In this case, the step of outputting the comparison results may preferably include the step of outputting wiring resistance values and/or wiring capacitance values of connection nets that connect to all of the second logic macro-cells that cause the errors, when the errors are outputted. By this, causes of the errors can be quantitatively confirmed.
In accordance with the embodiments described above, the step of setting the conversion slew rate may preferably include the step of changing the conversion slew rate that is predetermined for one driving condition based on another driving condition. This can prevent an increase in the amount of the library for the logic macro-cells, which may result from each of such modifications to the driving condition.

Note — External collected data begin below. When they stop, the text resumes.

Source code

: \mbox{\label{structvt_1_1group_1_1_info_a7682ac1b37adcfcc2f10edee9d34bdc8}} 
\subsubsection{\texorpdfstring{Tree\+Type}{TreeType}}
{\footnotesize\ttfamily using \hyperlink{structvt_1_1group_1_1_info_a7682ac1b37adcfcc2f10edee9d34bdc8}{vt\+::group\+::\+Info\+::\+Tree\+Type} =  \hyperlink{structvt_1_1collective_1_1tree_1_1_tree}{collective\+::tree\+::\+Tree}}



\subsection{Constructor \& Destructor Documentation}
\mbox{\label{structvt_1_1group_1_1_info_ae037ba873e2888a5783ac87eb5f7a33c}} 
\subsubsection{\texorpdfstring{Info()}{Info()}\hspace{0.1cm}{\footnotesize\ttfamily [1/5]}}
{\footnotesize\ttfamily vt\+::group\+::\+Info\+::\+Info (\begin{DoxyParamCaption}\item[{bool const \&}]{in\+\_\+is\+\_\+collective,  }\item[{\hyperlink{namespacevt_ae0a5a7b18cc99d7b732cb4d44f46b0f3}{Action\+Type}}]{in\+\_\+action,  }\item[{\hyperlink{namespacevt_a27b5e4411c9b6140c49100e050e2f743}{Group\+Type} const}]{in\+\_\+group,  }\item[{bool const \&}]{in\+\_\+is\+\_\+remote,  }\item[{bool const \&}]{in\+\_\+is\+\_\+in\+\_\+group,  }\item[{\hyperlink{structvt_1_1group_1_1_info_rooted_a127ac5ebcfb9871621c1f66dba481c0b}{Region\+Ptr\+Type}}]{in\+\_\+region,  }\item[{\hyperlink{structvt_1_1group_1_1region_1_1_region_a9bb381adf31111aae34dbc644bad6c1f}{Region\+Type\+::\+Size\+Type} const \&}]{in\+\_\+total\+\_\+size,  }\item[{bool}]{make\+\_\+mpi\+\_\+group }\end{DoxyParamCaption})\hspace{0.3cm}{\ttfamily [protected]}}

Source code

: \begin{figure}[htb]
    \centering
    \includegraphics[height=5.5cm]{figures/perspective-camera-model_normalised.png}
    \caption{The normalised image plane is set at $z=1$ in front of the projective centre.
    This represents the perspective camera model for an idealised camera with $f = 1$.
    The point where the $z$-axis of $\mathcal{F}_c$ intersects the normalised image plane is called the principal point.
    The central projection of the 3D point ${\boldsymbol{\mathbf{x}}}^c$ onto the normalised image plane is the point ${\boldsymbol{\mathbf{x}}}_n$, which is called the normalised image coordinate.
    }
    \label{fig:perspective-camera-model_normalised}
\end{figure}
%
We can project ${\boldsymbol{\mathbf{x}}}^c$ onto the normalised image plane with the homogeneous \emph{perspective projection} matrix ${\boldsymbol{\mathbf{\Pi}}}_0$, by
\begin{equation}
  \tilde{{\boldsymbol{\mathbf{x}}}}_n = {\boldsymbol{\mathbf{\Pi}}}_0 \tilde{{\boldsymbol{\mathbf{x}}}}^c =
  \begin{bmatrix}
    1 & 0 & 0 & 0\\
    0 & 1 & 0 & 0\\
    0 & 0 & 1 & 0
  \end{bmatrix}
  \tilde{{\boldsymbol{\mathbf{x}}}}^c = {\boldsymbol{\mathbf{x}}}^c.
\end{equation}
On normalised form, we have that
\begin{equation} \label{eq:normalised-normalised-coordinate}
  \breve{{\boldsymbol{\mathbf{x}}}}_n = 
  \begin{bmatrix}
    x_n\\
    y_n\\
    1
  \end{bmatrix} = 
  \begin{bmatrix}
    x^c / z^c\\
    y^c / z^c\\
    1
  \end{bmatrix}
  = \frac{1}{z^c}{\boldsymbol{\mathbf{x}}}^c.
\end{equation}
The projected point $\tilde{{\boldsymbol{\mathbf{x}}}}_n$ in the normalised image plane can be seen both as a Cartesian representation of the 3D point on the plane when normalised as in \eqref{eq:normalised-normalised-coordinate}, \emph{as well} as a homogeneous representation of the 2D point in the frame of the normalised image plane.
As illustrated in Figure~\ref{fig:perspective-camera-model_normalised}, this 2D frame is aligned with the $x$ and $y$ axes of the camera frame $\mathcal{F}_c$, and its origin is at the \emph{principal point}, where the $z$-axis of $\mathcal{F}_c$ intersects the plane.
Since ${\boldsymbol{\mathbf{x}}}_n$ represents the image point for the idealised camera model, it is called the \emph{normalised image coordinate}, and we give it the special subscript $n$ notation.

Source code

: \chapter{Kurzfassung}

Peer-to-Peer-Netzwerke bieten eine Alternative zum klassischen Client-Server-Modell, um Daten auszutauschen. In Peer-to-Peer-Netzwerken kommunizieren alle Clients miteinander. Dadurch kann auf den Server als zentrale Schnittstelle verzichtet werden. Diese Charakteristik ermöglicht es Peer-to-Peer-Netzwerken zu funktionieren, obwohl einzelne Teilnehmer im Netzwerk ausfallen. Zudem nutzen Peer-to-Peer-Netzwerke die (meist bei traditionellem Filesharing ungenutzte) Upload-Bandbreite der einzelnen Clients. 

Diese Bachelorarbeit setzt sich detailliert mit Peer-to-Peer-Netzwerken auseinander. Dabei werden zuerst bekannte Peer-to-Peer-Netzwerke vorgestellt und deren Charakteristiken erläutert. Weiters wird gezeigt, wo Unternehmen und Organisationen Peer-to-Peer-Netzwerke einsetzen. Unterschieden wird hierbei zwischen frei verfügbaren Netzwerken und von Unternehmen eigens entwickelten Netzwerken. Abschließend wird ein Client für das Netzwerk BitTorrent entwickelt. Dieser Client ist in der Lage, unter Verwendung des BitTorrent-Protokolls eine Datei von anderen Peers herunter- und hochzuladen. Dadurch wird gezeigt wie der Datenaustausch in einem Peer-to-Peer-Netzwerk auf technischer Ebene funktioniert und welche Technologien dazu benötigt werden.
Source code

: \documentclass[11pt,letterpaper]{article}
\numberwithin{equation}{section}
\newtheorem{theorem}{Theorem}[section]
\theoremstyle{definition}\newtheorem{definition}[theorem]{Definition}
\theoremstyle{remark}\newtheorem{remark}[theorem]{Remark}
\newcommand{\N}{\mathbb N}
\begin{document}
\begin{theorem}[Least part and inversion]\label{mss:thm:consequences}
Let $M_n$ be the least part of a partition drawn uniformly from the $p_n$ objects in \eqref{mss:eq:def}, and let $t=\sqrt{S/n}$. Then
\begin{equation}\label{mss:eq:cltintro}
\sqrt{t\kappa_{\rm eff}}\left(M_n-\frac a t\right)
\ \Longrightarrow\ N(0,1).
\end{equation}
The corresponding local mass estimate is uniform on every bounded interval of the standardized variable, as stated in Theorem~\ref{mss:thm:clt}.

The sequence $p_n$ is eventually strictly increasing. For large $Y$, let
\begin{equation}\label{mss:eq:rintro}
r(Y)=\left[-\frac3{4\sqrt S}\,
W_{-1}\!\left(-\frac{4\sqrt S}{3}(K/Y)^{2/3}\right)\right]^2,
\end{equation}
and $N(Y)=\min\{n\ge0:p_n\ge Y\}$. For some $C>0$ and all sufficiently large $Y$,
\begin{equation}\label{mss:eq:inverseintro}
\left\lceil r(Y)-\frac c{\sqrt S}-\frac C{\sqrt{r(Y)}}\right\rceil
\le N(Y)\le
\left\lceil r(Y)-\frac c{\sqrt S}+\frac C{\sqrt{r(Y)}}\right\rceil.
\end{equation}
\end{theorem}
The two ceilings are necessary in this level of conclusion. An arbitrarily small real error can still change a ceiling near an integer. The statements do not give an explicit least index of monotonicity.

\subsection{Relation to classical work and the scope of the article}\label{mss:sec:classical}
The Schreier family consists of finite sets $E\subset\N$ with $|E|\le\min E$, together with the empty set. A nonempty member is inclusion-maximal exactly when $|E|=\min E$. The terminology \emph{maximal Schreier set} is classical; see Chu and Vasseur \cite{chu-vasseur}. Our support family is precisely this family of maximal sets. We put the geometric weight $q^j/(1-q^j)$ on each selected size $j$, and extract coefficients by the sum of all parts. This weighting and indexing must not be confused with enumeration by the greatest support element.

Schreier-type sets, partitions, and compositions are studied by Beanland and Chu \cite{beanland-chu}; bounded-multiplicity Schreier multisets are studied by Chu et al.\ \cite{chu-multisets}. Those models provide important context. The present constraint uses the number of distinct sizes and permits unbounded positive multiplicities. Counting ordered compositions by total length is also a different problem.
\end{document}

In accordance with another embodiment of the present invention, a verification method for verifying a semiconductor integrated circuit that has a first logic macro-cell and a plurality of second logic macro-cells in which an output from the first logic macro-cell is inputted through a plurality of connection nets. The verification method includes:
the step of setting a maximum allowable load of the first logic macro-cell,
the step of obtaining a sum of input loads of the plurality of connection nets and the plurality of second logic macro-cells in which an output from the first logic macro-cell is inputted, and
the step of comparing the maximum allowable load and the sum of input loads and outputting a comparison result,
wherein the step of outputting the comparison result includes outputting an error when the sum of input loads exceeds the maximum allowable load, and outputting a value for the input load of each of the plurality of connection nets and the plurality of the second logic macro-cells.
In accordance with still another embodiment of the present invention, the maximum allowable load of the first logic macro-cell is verified depending on whether or not the sum of input loads of the plurality of connection nets and the plurality of second logic macro-cells exceeds the maximum allowable load of the first logic macro-cell. However, when the errors are outputted, a value for the input load of each of the plurality of connection nets and the plurality of the second logic macro-cells is also outputted. As a result, causes of the errors can be instantaneously recognized and the causes of the errors can be quantitatively recognized.
In accordance with still another embodiment of the present invention, the maximum allowable load of the first logic macro-cell is compared with a sum capacitance of a wiring capacitance of at least one of the connection nets and an input capacitance of at least one of the second logic macro-cells in which an output from the first logic macro-cell is inputted. When the sum capacitance exceeds the maximum allowable load, an error is outputted. In this instance, the wiring capacitance of the connection nets is considered, and therefore the verification accuracy is improved.